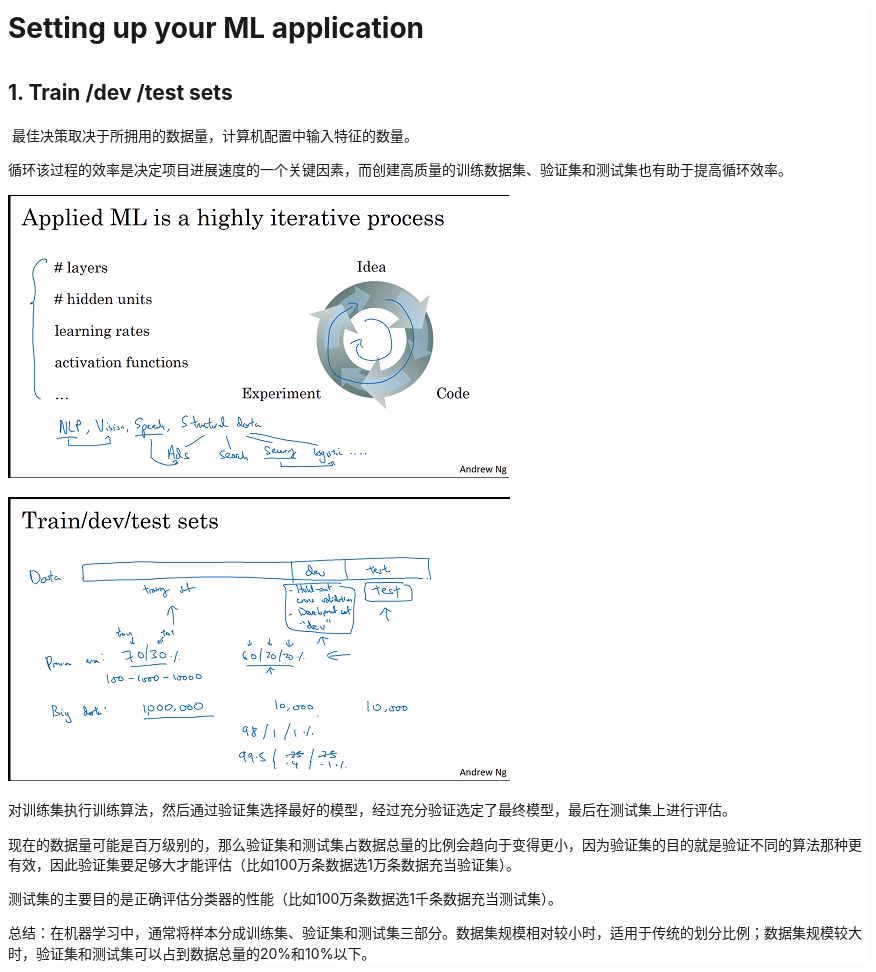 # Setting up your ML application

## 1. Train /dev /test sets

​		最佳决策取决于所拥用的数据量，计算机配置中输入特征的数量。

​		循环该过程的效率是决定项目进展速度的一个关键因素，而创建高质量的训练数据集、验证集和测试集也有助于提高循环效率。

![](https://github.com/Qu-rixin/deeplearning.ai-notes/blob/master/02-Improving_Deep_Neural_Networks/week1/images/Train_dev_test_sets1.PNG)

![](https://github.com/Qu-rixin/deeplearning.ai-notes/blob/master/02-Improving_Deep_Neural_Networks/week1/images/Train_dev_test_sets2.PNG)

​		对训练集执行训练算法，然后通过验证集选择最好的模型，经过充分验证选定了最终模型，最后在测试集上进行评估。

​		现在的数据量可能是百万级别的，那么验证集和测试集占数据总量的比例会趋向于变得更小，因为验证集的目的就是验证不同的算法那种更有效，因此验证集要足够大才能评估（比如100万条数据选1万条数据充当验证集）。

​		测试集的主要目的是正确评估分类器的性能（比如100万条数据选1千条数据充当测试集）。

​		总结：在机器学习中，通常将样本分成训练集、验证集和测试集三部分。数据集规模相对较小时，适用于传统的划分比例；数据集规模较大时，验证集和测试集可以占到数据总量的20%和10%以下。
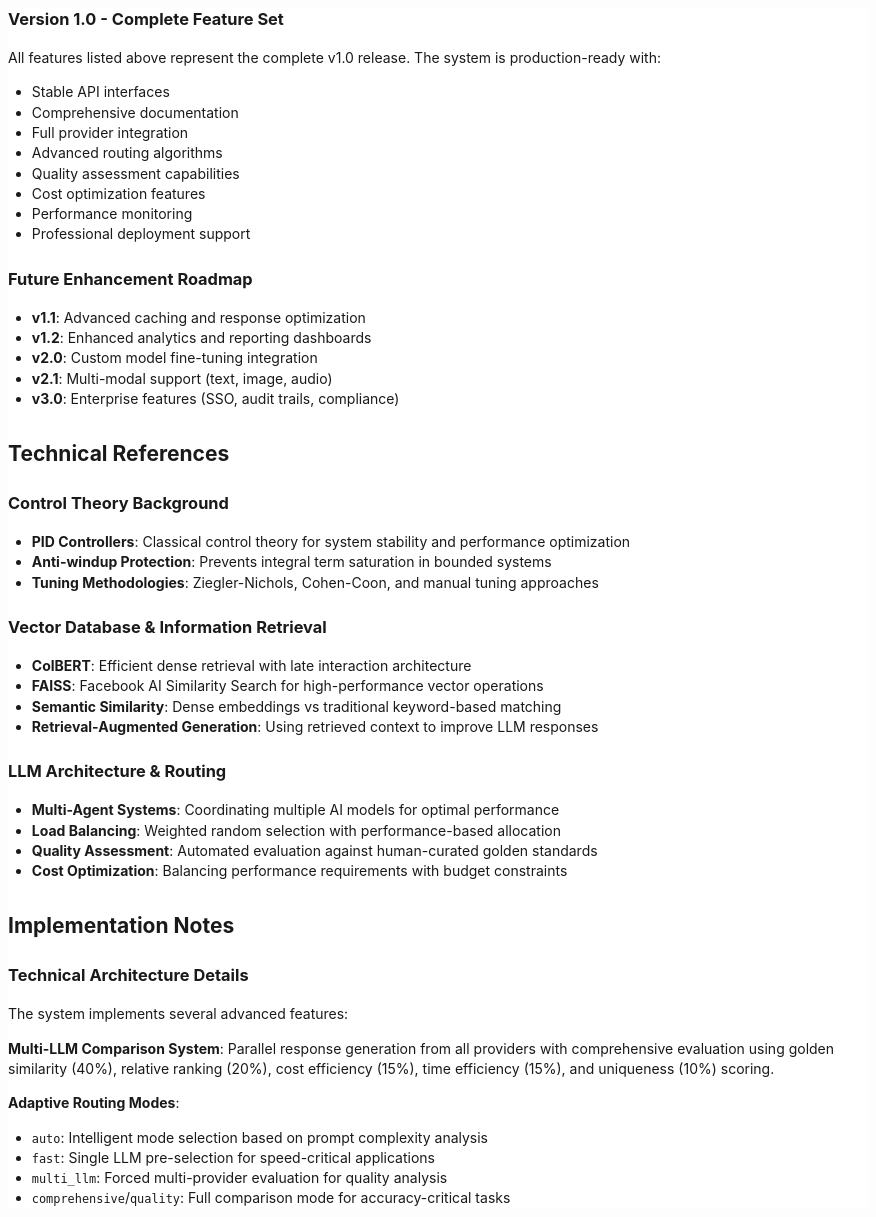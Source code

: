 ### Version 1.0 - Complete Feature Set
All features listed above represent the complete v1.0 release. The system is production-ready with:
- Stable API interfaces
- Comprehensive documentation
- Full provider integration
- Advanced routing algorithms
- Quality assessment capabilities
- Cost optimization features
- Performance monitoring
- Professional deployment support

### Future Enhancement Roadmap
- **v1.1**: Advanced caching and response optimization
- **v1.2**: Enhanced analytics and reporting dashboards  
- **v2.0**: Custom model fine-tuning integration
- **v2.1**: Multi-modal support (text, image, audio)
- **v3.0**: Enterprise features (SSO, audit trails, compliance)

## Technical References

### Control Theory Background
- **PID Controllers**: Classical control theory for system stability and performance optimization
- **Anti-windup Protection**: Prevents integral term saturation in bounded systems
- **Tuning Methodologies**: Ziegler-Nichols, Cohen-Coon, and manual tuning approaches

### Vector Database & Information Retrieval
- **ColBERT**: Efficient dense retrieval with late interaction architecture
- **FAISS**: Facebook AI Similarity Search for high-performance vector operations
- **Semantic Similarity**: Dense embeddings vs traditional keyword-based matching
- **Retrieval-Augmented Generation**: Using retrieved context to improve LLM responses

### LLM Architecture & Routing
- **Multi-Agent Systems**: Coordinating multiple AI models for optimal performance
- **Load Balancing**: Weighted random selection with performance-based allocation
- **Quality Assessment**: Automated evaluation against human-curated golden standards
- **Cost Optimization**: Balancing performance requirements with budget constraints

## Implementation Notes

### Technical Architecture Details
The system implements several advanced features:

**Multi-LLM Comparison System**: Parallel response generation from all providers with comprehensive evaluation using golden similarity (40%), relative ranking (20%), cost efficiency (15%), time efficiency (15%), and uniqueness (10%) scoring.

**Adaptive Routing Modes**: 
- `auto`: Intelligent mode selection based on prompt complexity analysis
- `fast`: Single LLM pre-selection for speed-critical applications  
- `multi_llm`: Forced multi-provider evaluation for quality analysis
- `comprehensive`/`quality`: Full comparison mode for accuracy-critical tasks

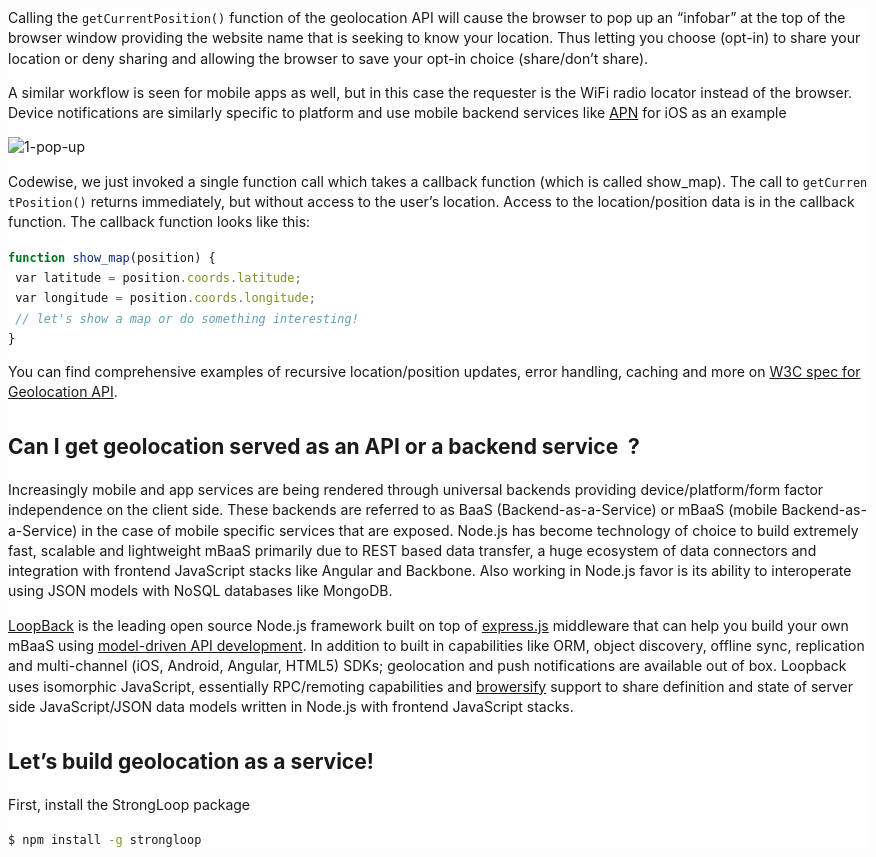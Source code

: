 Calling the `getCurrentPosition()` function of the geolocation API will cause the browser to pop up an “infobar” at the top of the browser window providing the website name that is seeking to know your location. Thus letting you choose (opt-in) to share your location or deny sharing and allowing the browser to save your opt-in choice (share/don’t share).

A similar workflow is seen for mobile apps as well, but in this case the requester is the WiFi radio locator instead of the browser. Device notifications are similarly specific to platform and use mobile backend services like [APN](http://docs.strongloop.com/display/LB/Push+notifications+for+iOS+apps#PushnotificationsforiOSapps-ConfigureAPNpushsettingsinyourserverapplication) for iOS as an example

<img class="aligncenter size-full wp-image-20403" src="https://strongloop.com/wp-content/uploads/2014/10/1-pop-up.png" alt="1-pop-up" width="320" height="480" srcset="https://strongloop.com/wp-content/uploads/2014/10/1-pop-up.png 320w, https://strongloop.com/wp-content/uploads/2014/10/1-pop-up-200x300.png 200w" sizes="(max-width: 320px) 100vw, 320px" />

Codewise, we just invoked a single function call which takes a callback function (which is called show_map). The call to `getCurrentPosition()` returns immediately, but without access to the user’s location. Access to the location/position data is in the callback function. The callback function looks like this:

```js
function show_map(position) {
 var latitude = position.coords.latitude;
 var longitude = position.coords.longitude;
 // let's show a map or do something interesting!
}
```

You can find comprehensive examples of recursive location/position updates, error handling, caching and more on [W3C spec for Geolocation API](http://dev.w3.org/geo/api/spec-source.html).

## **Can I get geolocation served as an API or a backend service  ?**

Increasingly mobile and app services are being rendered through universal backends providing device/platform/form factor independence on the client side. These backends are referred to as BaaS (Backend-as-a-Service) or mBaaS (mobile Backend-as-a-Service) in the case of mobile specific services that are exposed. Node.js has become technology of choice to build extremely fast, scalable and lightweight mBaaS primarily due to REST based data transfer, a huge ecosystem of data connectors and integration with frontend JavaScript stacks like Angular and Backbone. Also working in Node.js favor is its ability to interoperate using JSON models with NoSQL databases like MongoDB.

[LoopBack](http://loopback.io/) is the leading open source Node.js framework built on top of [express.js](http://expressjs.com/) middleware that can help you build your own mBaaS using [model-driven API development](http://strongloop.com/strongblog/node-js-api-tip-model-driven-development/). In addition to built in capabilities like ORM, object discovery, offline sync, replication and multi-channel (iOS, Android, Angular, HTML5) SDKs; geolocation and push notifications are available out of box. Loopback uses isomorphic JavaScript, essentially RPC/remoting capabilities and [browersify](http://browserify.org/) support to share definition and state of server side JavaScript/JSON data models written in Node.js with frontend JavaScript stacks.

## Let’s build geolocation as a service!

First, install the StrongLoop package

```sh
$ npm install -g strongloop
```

○ ○ ○

# Problem to solve:
Please reproduce the entries from above exactly; images are not part of the copy.

# Task output:
 # Setting up your ML application

## 1. Train /dev /test sets

​		最佳决策取决于所拥用的数据量，计算机配置中输入特征的数量。

​		循环该过程的效率是决定项目进展速度的一个关键因素，而创建高质量的训练数据集、验证集和测试集也有助于提高循环效率。

![](https://github.com/Qu-rixin/deeplearning.ai-notes/blob/master/02-Improving_Deep_Neural_Networks/week1/images/Train_dev_test_sets1.PNG)

![](https://github.com/Qu-rixin/deeplearning.ai-notes/blob/master/02-Improving_Deep_Neural_Networks/week1/images/Train_dev_test_sets2.PNG)

​		对训练集执行训练算法，然后通过验证集选择最好的模型，经过充分验证选定了最终模型，最后在测试集上进行评估。

​		现在的数据量可能是百万级别的，那么验证集和测试集占数据总量的比例会趋向于变得更小，因为验证集的目的就是验证不同的算法那种更有效，因此验证集要足够大才能评估（比如100万条数据选1万条数据充当验证集）。

​		测试集的主要目的是正确评估分类器的性能（比如100万条数据选1千条数据充当测试集）。

​		总结：在机器学习中，通常将样本分成训练集、验证集和测试集三部分。数据集规模相对较小时，适用于传统的划分比例；数据集规模较大时，验证集和测试集可以占到数据总量的20%和10%以下。
Source code

: ### Version 1.0 - Complete Feature Set
All features listed above represent the complete v1.0 release. The system is production-ready with:
- Stable API interfaces
- Comprehensive documentation
- Full provider integration
- Advanced routing algorithms
- Quality assessment capabilities
- Cost optimization features
- Performance monitoring
- Professional deployment support

### Future Enhancement Roadmap
- **v1.1**: Advanced caching and response optimization
- **v1.2**: Enhanced analytics and reporting dashboards  
- **v2.0**: Custom model fine-tuning integration
- **v2.1**: Multi-modal support (text, image, audio)
- **v3.0**: Enterprise features (SSO, audit trails, compliance)

## Technical References

### Control Theory Background
- **PID Controllers**: Classical control theory for system stability and performance optimization
- **Anti-windup Protection**: Prevents integral term saturation in bounded systems
- **Tuning Methodologies**: Ziegler-Nichols, Cohen-Coon, and manual tuning approaches

### Vector Database & Information Retrieval
- **ColBERT**: Efficient dense retrieval with late interaction architecture
- **FAISS**: Facebook AI Similarity Search for high-performance vector operations
- **Semantic Similarity**: Dense embeddings vs traditional keyword-based matching
- **Retrieval-Augmented Generation**: Using retrieved context to improve LLM responses

### LLM Architecture & Routing
- **Multi-Agent Systems**: Coordinating multiple AI models for optimal performance
- **Load Balancing**: Weighted random selection with performance-based allocation
- **Quality Assessment**: Automated evaluation against human-curated golden standards
- **Cost Optimization**: Balancing performance requirements with budget constraints

## Implementation Notes

### Technical Architecture Details
The system implements several advanced features:

**Multi-LLM Comparison System**: Parallel response generation from all providers with comprehensive evaluation using golden similarity (40%), relative ranking (20%), cost efficiency (15%), time efficiency (15%), and uniqueness (10%) scoring.

**Adaptive Routing Modes**: 
- `auto`: Intelligent mode selection based on prompt complexity analysis
- `fast`: Single LLM pre-selection for speed-critical applications  
- `multi_llm`: Forced multi-provider evaluation for quality analysis
- `comprehensive`/`quality`: Full comparison mode for accuracy-critical tasks

Source code

: Calling the `getCurrentPosition()` function of the geolocation API will cause the browser to pop up an “infobar” at the top of the browser window providing the website name that is seeking to know your location. Thus letting you choose (opt-in) to share your location or deny sharing and allowing the browser to save your opt-in choice (share/don’t share).

A similar workflow is seen for mobile apps as well, but in this case the requester is the WiFi radio locator instead of the browser. Device notifications are similarly specific to platform and use mobile backend services like [APN](http://docs.strongloop.com/display/LB/Push+notifications+for+iOS+apps#PushnotificationsforiOSapps-ConfigureAPNpushsettingsinyourserverapplication) for iOS as an example

<img class="aligncenter size-full wp-image-20403" src="https://strongloop.com/wp-content/uploads/2014/10/1-pop-up.png" alt="1-pop-up" width="320" height="480" srcset="https://strongloop.com/wp-content/uploads/2014/10/1-pop-up.png 320w, https://strongloop.com/wp-content/uploads/2014/10/1-pop-up-200x300.png 200w" sizes="(max-width: 320px) 100vw, 320px" />

Codewise, we just invoked a single function call which takes a callback function (which is called show_map). The call to `getCurrentPosition()` returns immediately, but without access to the user’s location. Access to the location/position data is in the callback function. The callback function looks like this:

```js
function show_map(position) {
 var latitude = position.coords.latitude;
 var longitude = position.coords.longitude;
 // let's show a map or do something interesting!
}
```

You can find comprehensive examples of recursive location/position updates, error handling, caching and more on [W3C spec for Geolocation API](http://dev.w3.org/geo/api/spec-source.html).

## **Can I get geolocation served as an API or a backend service  ?**

Increasingly mobile and app services are being rendered through universal backends providing device/platform/form factor independence on the client side. These backends are referred to as BaaS (Backend-as-a-Service) or mBaaS (mobile Backend-as-a-Service) in the case of mobile specific services that are exposed. Node.js has become technology of choice to build extremely fast, scalable and lightweight mBaaS primarily due to REST based data transfer, a huge ecosystem of data connectors and integration with frontend JavaScript stacks like Angular and Backbone. Also working in Node.js favor is its ability to interoperate using JSON models with NoSQL databases like MongoDB.

[LoopBack](http://loopback.io/) is the leading open source Node.js framework built on top of [express.js](http://expressjs.com/) middleware that can help you build your own mBaaS using [model-driven API development](http://strongloop.com/strongblog/node-js-api-tip-model-driven-development/). In addition to built in capabilities like ORM, object discovery, offline sync, replication and multi-channel (iOS, Android, Angular, HTML5) SDKs; geolocation and push notifications are available out of box. Loopback uses isomorphic JavaScript, essentially RPC/remoting capabilities and [browersify](http://browserify.org/) support to share definition and state of server side JavaScript/JSON data models written in Node.js with frontend JavaScript stacks.

## Let’s build geolocation as a service!

First, install the StrongLoop package

```sh
$ npm install -g strongloop
```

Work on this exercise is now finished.